続々・調慾・本文紹介




『須賀さん、大丈夫ですか……?』
 いつものように少し頭の弱いメールを送ってから十数分後。ホテルで風呂上りのビールをちびちび飲んでいたところに久保井君からの着信があって、酔いもあったせいか俺は繕うことなく言葉を吐き出していた。

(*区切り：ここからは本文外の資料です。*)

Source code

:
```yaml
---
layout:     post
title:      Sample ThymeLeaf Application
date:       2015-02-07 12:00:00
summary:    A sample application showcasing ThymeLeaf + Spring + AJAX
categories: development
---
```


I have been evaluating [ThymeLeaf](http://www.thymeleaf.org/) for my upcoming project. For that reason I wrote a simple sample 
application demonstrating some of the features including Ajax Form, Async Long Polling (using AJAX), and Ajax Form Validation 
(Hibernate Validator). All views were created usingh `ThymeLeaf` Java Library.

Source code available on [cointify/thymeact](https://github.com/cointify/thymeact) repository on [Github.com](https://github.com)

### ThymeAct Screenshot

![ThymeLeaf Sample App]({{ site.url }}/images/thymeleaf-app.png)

「え? 俺? 大丈夫か大丈夫じゃないかって聞かれたら、大丈夫じゃないかな。久保井君とセックスしたくてしたくて気が狂いそうだもん。半分狂ってる気がするもん」
『────』
 心配して電話してきてくれただろう相手にここまでぶっちゃけていいのかって頭の片隅では思ってたけど、それ以上に欲が膨れ上がってた。多分久保井君は精神的な心配をしてくれてたんだろうけど、俺自身が癒されたかったのは精神より肉体だった、だからこそ口から出てきたのはセクハラまがいの発言になったんだろう(最低だな……)。

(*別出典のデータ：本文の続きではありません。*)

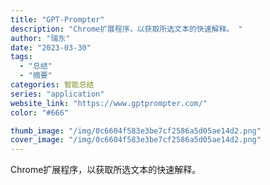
 ```yaml
---
title: "GPT-Prompter"
description: "Chrome扩展程序，以获取所选文本的快速解释。 "
author: "瑞东"
date: "2023-03-30"
tags:
  - "总结"
  - "摘要"
categories: 智能总结
series: "application"
website_link: "https://www.gptprompter.com/"
color: "#666"

thumb_image: "/img/0c6604f583e3be7cf2586a5d05ae14d2.png"
cover_image: "/img/0c6604f583e3be7cf2586a5d05ae14d2.png"
---
```


Chrome扩展程序，以获取所选文本的快速解释。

「ねえ久保井君はどうしてる? 俺のこと思ってしてくれてるんだよね? お尻の寂しいのはどうやって慰めてるの?」
『すっ、須賀さんっ!?』
「ぶっちゃけ俺オナホ買ってきて使ったんだけど、あれじゃ全然気持ち良くないの。久保井君の可愛いアナルに挿れないとイケなくなっちゃってるみたいなんだよ。久保井君は? バイブとか使ってる?」
『っ、そんなの買うわけないじゃないですかっ! ……お、お尻は、触ってないですから』
「え? してないの? なんだっけ、アナニ──」
『どこで覚えてきたんですかそんな言葉! ──俺だって須賀さんのじゃなきゃ満足できないだろうってわかってるんで……下手に自分で弄って気持ちよくなれないくらいなら、しないほうがいいと思って。だからしてないだけです』
 俺のセクハラ発言に怒ったような素振りは見せつつ、それでも正直に答えてくれる久保井君は本当にいい子だ。そして実に健気で可愛い。

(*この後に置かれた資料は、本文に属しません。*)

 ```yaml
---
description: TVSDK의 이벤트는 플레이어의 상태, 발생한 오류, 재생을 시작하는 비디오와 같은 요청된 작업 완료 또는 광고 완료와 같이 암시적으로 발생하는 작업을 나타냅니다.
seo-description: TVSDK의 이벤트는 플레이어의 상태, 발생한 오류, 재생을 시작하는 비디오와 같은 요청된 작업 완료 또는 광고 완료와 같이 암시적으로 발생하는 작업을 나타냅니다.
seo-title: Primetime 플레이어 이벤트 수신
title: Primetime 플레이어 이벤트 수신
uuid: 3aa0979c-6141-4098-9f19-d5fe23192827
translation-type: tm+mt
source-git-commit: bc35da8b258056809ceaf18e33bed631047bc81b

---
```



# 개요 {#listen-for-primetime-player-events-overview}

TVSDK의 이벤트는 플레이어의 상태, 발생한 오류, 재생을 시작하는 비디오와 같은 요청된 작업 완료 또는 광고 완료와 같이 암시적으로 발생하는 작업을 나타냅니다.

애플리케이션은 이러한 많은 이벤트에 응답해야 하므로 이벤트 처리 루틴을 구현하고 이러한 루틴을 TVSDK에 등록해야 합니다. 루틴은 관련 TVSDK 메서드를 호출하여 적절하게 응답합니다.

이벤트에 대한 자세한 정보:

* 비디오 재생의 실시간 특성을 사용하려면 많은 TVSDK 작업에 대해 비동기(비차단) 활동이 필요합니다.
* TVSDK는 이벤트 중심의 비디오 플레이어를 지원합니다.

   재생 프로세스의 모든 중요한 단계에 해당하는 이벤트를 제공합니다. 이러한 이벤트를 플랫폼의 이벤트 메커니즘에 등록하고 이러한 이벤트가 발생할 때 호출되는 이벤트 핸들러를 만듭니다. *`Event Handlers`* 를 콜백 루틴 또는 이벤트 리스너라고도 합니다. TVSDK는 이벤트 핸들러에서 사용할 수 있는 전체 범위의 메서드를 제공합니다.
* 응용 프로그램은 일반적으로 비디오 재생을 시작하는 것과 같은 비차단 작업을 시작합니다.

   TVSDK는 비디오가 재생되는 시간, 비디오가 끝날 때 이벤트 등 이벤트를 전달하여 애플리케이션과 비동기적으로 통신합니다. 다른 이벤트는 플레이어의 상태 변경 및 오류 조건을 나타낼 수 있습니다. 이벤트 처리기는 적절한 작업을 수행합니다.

「そっか、久保井君の可愛いアナルちゃんにも随分我慢させちゃってるんだね、ごめんね」
『だからそういうことを言わないでくださいってばっ』
「お詫びにこれから俺とテレフォンセックスしない?」
 ──何度も言うが、このときの俺の精神状態は限界ギリギリだった。性的な欲求不満が高じて彼への配慮なんてものはまるで考える余裕がなくて、気づいたら超ド直球な誘い文句が口から出ていたんだ。
『は? え、なんですって?』
「久保井君、今どんなカッコしてるの?」
『かっこ……普通にスウェットですけど、』
「俺はね、ホテル備えつけの寝巻き着てるんだ。病院着みたいなアレ」
『ああ、確かに病院着っぽいですよね、あれ』
「それの紐を解いて──ベッドの上で寝っ転がってる。どんなふうになってるか想像できる?」
『え……下着が見えてるってことですか?』
「ピンポーン。ちなみに上は何も来てないからパンツだけ〜」
 彼と話しながらベッドに移動していた俺はベッドに寝転がりながら寝具の紐を解いて左右に開いていた。さっき風呂から出たあとちょっと暑かったから、寒くなったら着ればいいかと何も着なかったんだけど──薄っぺらい胸板は久保井君のそれにはまだまだ遠く及ばない。ジム通いの成果が出るのはいつのことになるのやら……。
「久保井君はリビングにいるんだよね? ちゃんとエアコンついてる?」
『あ、はい』
「じゃあちょっと上脱いでみようか。んで脱いだらソファに寝転がってみて」
『え? えっ?』
「ほら、脱いじゃって。ガパーって」
 それきり無言を貫いていると、戸惑った声を上げていた久保井君は意味がわからないながらも俺の言う通りにしてくれたらしい。しばらくガサゴソと音がしたあとに『脱ぎましたけど……』と声が返ってきた。素直な久保井君ホント可愛すぎだろ。